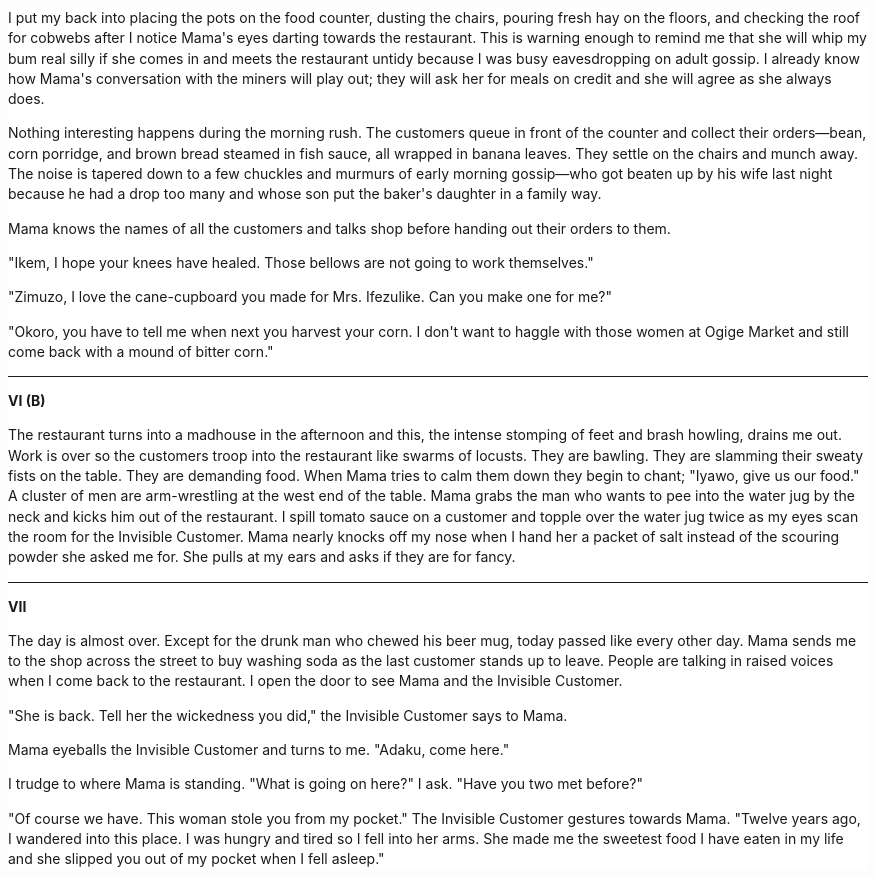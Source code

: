 I put my back into placing the pots on the food counter, dusting the chairs, pouring fresh hay on the floors, and checking the roof for cobwebs after I notice Mama's eyes darting towards the restaurant. This is warning enough to remind me that she will whip my bum real silly if she comes in and meets the restaurant untidy because I was busy eavesdropping on adult gossip. I already know how Mama's conversation with the miners will play out; they will ask her for meals on credit and she will agree as she always does.

Nothing interesting happens during the morning rush. The customers queue in front of the counter and collect their orders—bean, corn porridge, and brown bread steamed in fish sauce, all wrapped in banana leaves. They settle on the chairs and munch away. The noise is tapered down to a few chuckles and murmurs of early morning gossip—who got beaten up by his wife last night because he had a drop too many and whose son put the baker's daughter in a family way.


Mama knows the names of all the customers and talks shop before handing out their orders to them.

"Ikem, I hope your knees have healed. Those bellows are not going to work themselves."

"Zimuzo, I love the cane-cupboard you made for Mrs. Ifezulike. Can you make one for me?"

"Okoro, you have to tell me when next you harvest your corn. I don't want to haggle with those women at Ogige Market and still come back with a mound of bitter corn."

----

**VI (B)**

The restaurant turns into a madhouse in the afternoon and this, the intense stomping of feet and brash howling, drains me out. Work is over so the customers troop into the restaurant like swarms of locusts. They are bawling. They are slamming their sweaty fists on the table. They are demanding food. When Mama tries to calm them down they begin to chant; "Iyawo, give us our food." A cluster of men are arm-wrestling at the west end of the table. Mama grabs the man who wants to pee into the water jug by the neck and kicks him out of the restaurant. I spill tomato sauce on a customer and topple over the water jug twice as my eyes scan the room for the Invisible Customer. Mama nearly knocks off my nose when I hand her a packet of salt instead of the scouring powder she asked me for. She pulls at my ears and asks if they are for fancy.

----


**VII**

The day is almost over. Except for the drunk man who chewed his beer mug, today passed like every other day. Mama sends me to the shop across the street to buy washing soda as the last customer stands up to leave. People are talking in raised voices when I come back to the restaurant. I open the door to see Mama and the Invisible Customer.


"She is back. Tell her the wickedness you did," the Invisible Customer says to Mama.


Mama eyeballs the Invisible Customer and turns to me. "Adaku, come here."


I trudge to where Mama is standing. "What is going on here?" I ask. "Have you two met before?"


"Of course we have. This woman stole you from my pocket." The Invisible Customer gestures towards Mama. "Twelve years ago, I wandered into this place. I was hungry and tired so I fell into her arms. She made me the sweetest food I have eaten in my life and she slipped you out of my pocket when I fell asleep."
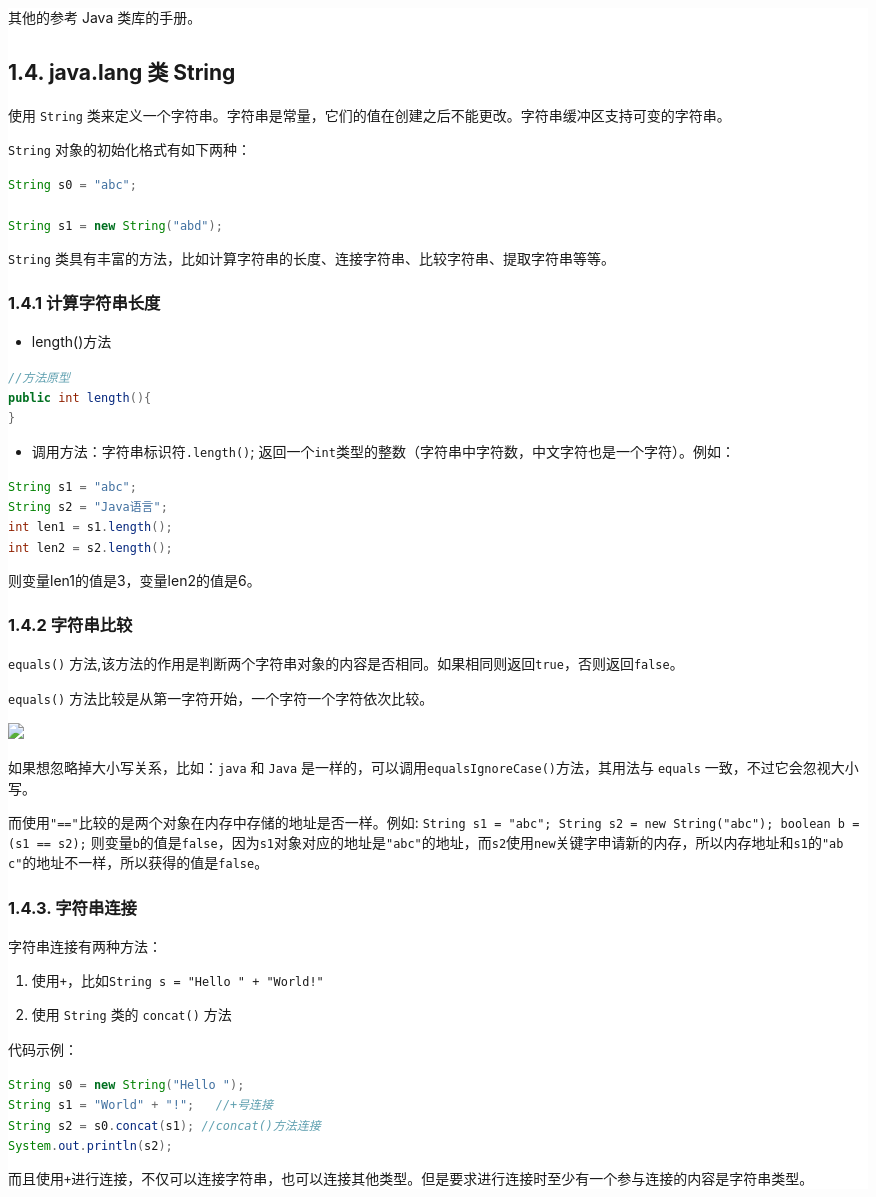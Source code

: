 其他的参考 Java 类库的手册。

## 1.4. java.lang 类 String
使用 `String` 类来定义一个字符串。字符串是常量，它们的值在创建之后不能更改。字符串缓冲区支持可变的字符串。

`String` 对象的初始化格式有如下两种：

```java
String s0 = "abc";

String s1 = new String("abd");
```
`String` 类具有丰富的方法，比如计算字符串的长度、连接字符串、比较字符串、提取字符串等等。

### 1.4.1  计算字符串长度
- length()方法
```java
//方法原型
public int length(){
}
```
- 调用方法：字符串标识符`.length()`; 返回一个`int`类型的整数（字符串中字符数，中文字符也是一个字符）。例如：
```java
String s1 = "abc";
String s2 = "Java语言";
int len1 = s1.length();
int len2 = s2.length();
```
则变量len1的值是3，变量len2的值是6。

### 1.4.2 字符串比较
`equals()` 方法,该方法的作用是判断两个字符串对象的内容是否相同。如果相同则返回`true`，否则返回`false`。

`equals()` 方法比较是从第一字符开始，一个字符一个字符依次比较。

![](https://doc.shiyanlou.com/document-uid79144labid1085timestamp1435503766697.png/wm)

如果想忽略掉大小写关系，比如：`java` 和 `Java` 是一样的，可以调用`equalsIgnoreCase()`方法，其用法与 `equals` 一致，不过它会忽视大小写。

而使用`"=="`比较的是两个对象在内存中存储的地址是否一样。例如: `String s1 = "abc"; String s2 = new String("abc"); boolean b = (s1 == s2);` 则变量`b`的值是`false`，因为`s1`对象对应的地址是`"abc"`的地址，而`s2`使用`new`关键字申请新的内存，所以内存地址和`s1`的`"abc"`的地址不一样，所以获得的值是`false`。

### 1.4.3. 字符串连接
字符串连接有两种方法：

1. 使用`+`，比如`String s = "Hello " + "World!"`

2. 使用 `String` 类的 `concat()` 方法

代码示例：
```java
String s0 = new String("Hello ");
String s1 = "World" + "!";   //+号连接
String s2 = s0.concat(s1); //concat()方法连接
System.out.println(s2);
```
而且使用`+`进行连接，不仅可以连接字符串，也可以连接其他类型。但是要求进行连接时至少有一个参与连接的内容是字符串类型。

+===+

### Assignment:
Keep every word of the lines above unchanged in the copy, and omit the pictures.

### Result:
Source code

: I put my back into placing the pots on the food counter, dusting the chairs, pouring fresh hay on the floors, and checking the roof for cobwebs after I notice Mama's eyes darting towards the restaurant. This is warning enough to remind me that she will whip my bum real silly if she comes in and meets the restaurant untidy because I was busy eavesdropping on adult gossip. I already know how Mama's conversation with the miners will play out; they will ask her for meals on credit and she will agree as she always does.

Nothing interesting happens during the morning rush. The customers queue in front of the counter and collect their orders—bean, corn porridge, and brown bread steamed in fish sauce, all wrapped in banana leaves. They settle on the chairs and munch away. The noise is tapered down to a few chuckles and murmurs of early morning gossip—who got beaten up by his wife last night because he had a drop too many and whose son put the baker's daughter in a family way.


Mama knows the names of all the customers and talks shop before handing out their orders to them.

"Ikem, I hope your knees have healed. Those bellows are not going to work themselves."

"Zimuzo, I love the cane-cupboard you made for Mrs. Ifezulike. Can you make one for me?"

"Okoro, you have to tell me when next you harvest your corn. I don't want to haggle with those women at Ogige Market and still come back with a mound of bitter corn."

----

**VI (B)**

The restaurant turns into a madhouse in the afternoon and this, the intense stomping of feet and brash howling, drains me out. Work is over so the customers troop into the restaurant like swarms of locusts. They are bawling. They are slamming their sweaty fists on the table. They are demanding food. When Mama tries to calm them down they begin to chant; "Iyawo, give us our food." A cluster of men are arm-wrestling at the west end of the table. Mama grabs the man who wants to pee into the water jug by the neck and kicks him out of the restaurant. I spill tomato sauce on a customer and topple over the water jug twice as my eyes scan the room for the Invisible Customer. Mama nearly knocks off my nose when I hand her a packet of salt instead of the scouring powder she asked me for. She pulls at my ears and asks if they are for fancy.

----


**VII**

The day is almost over. Except for the drunk man who chewed his beer mug, today passed like every other day. Mama sends me to the shop across the street to buy washing soda as the last customer stands up to leave. People are talking in raised voices when I come back to the restaurant. I open the door to see Mama and the Invisible Customer.


"She is back. Tell her the wickedness you did," the Invisible Customer says to Mama.


Mama eyeballs the Invisible Customer and turns to me. "Adaku, come here."


I trudge to where Mama is standing. "What is going on here?" I ask. "Have you two met before?"


"Of course we have. This woman stole you from my pocket." The Invisible Customer gestures towards Mama. "Twelve years ago, I wandered into this place. I was hungry and tired so I fell into her arms. She made me the sweetest food I have eaten in my life and she slipped you out of my pocket when I fell asleep."
Source code

: 其他的参考 Java 类库的手册。

## 1.4. java.lang 类 String
使用 `String` 类来定义一个字符串。字符串是常量，它们的值在创建之后不能更改。字符串缓冲区支持可变的字符串。

`String` 对象的初始化格式有如下两种：

```java
String s0 = "abc";

String s1 = new String("abd");
```
`String` 类具有丰富的方法，比如计算字符串的长度、连接字符串、比较字符串、提取字符串等等。

### 1.4.1  计算字符串长度
- length()方法
```java
//方法原型
public int length(){
}
```
- 调用方法：字符串标识符`.length()`; 返回一个`int`类型的整数（字符串中字符数，中文字符也是一个字符）。例如：
```java
String s1 = "abc";
String s2 = "Java语言";
int len1 = s1.length();
int len2 = s2.length();
```
则变量len1的值是3，变量len2的值是6。

### 1.4.2 字符串比较
`equals()` 方法,该方法的作用是判断两个字符串对象的内容是否相同。如果相同则返回`true`，否则返回`false`。

`equals()` 方法比较是从第一字符开始，一个字符一个字符依次比较。

![](https://doc.shiyanlou.com/document-uid79144labid1085timestamp1435503766697.png/wm)

如果想忽略掉大小写关系，比如：`java` 和 `Java` 是一样的，可以调用`equalsIgnoreCase()`方法，其用法与 `equals` 一致，不过它会忽视大小写。

而使用`"=="`比较的是两个对象在内存中存储的地址是否一样。例如: `String s1 = "abc"; String s2 = new String("abc"); boolean b = (s1 == s2);` 则变量`b`的值是`false`，因为`s1`对象对应的地址是`"abc"`的地址，而`s2`使用`new`关键字申请新的内存，所以内存地址和`s1`的`"abc"`的地址不一样，所以获得的值是`false`。

### 1.4.3. 字符串连接
字符串连接有两种方法：

1. 使用`+`，比如`String s = "Hello " + "World!"`

2. 使用 `String` 类的 `concat()` 方法

代码示例：
```java
String s0 = new String("Hello ");
String s1 = "World" + "!";   //+号连接
String s2 = s0.concat(s1); //concat()方法连接
System.out.println(s2);
```
而且使用`+`进行连接，不仅可以连接字符串，也可以连接其他类型。但是要求进行连接时至少有一个参与连接的内容是字符串类型。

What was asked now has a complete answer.